Asan Plenum

RELEASE EMBARGO DATE: April 29, 2015 at 9:00 AM

Panel: Reordering East Asia
Date/Time: Wednesday, April 29, 2015 / 10:45-12:00
Talking Points for: Charles Morrison, East-West Center


Despite many contemporary points of tension, the international order in East Asia, both compared to its past and compared to some other regions, is relatively stable. The United States has played a very critical role in helping to create and maintain this order and ensuring that it remains critical to its evolution for the foreseeable future.

A stable international order does not imply the absence of change or even necessarily of conflict. It suggests that change occurs in an orderly manner and that international conflicts are resolved without violence. Ideally, as has occurred in North America or Western Europe, it becomes virtually impossible for citizens of the states in the system to imagine their countries in physical conflict. But this level of international order, a true security community, remains a vision for the future in East Asia.

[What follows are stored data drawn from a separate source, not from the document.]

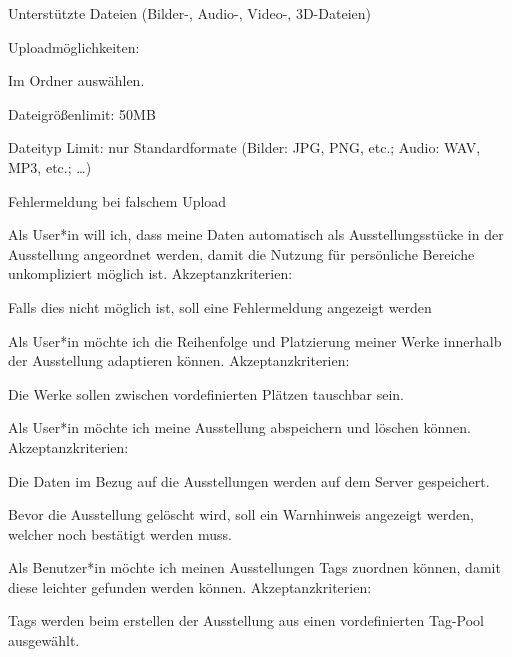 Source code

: \begin{compactenum}
    \begin{compactitem}
        \item Unterstützte Dateien (Bilder-, Audio-, Video-, 3D-Dateien)
        \item Uploadmöglichkeiten:
        \begin{compactitem}
            \item Im Ordner auswählen.
        \end{compactitem}
        \item Dateigrößenlimit: 50MB
        \item Dateityp Limit: nur Standardformate (Bilder: JPG, PNG, etc.;        Audio: WAV, MP3, etc.; …)
        \item Fehlermeldung bei falschem Upload
    \end{compactitem}
    \item  Als User*in will ich, dass meine Daten automatisch als Ausstellungsstücke in der Ausstellung angeordnet werden, damit die Nutzung für persönliche Bereiche unkompliziert möglich ist. Akzeptanzkriterien:
    \begin{compactitem}
        \item Falls dies nicht möglich ist, soll eine Fehlermeldung angezeigt werden
    \end{compactitem}
    \item Als User*in möchte ich die Reihenfolge und Platzierung meiner Werke innerhalb der Ausstellung adaptieren können. Akzeptanzkriterien:
    \begin{compactitem}
        \item Die Werke sollen zwischen vordefinierten Plätzen tauschbar sein.
    \end{compactitem}
    \item Als User*in möchte ich meine Ausstellung abspeichern und löschen können. Akzeptanzkriterien:
    \begin{compactitem}
        \item Die Daten im Bezug auf die Ausstellungen werden auf dem Server gespeichert.
        \item Bevor die Ausstellung gelöscht wird, soll ein Warnhinweis angezeigt werden, welcher noch bestätigt werden muss.
    \end{compactitem}
    \item Als Benutzer*in möchte ich meinen Ausstellungen Tags zuordnen können, damit diese leichter gefunden werden können. Akzeptanzkriterien:
    \begin{compactitem}
        \item Tags werden beim erstellen der Ausstellung aus einen vordefinierten Tag-Pool ausgewählt.
    \end{compactitem}
\end{compactenum}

Important elements of a stable order have been established in East Asia. These include:

1) A relatively strong state system, with some exception for the weaker parts of divided nations. While some states face separatist threats, few face existential threats. For the most part, the states of East Asia maintain internal order and are capable of making and keeping international commitments.

2) A relatively high and growing degree of economic integration, by some measures greater than that of North America, and of human interchange.

3) An increasingly dense set of regional and international institutions that socialize leaders into the system and encourage governments to work cooperatively on issues of common concern.

4) An equilibrating dynamic that tends to align against behavior perceived to be threatening to the prevailing order, and;

5) An increasing integration of East Asian nations into international institutions and norms.

The threats to the system come from:

1) The potential for increased great power competition.

2) Internal nationalism powered by dissatisfaction and augmented by social media.

3) The potential for irrational or self-destructive behavior.

4) Maritime territorial disputes, cross-border issues, or other events that could be a catalyst for arms build-ups or wider conflict.

5) Some combination of the above rather than any one in isolation.

These sources of threats cannot be discounted.

The United States has long been an actor within the East Asian system. The U.S. stake in the region has been rising, and U.S. society and business have been rebalancing toward Asia for decades. The rebalance as a policy thus reflects what has been going on anyway rather than leads, and will continue, whether or not it is labeled. In its own interests, the United States will be an engaged actor in East Asia.
The US-centric alliance system is a status quo oriented plank of the East Asian security architecture. It would be destabilizing either to withdraw it or to dramatically augment it in some fashion. The rebalancing elements that exist are incremental and non-destabilizing.

“The rise of Asia” is a continuing trend that is powered by underlying and long-term dynamics. The challenge for the United States is to work constructively with East Asian countries and in consonance with this trend, not just to strengthen the regional order, but also the global one.


The views expressed herein do not necessarily reflect the views of the Asan Institute for Policy Studies.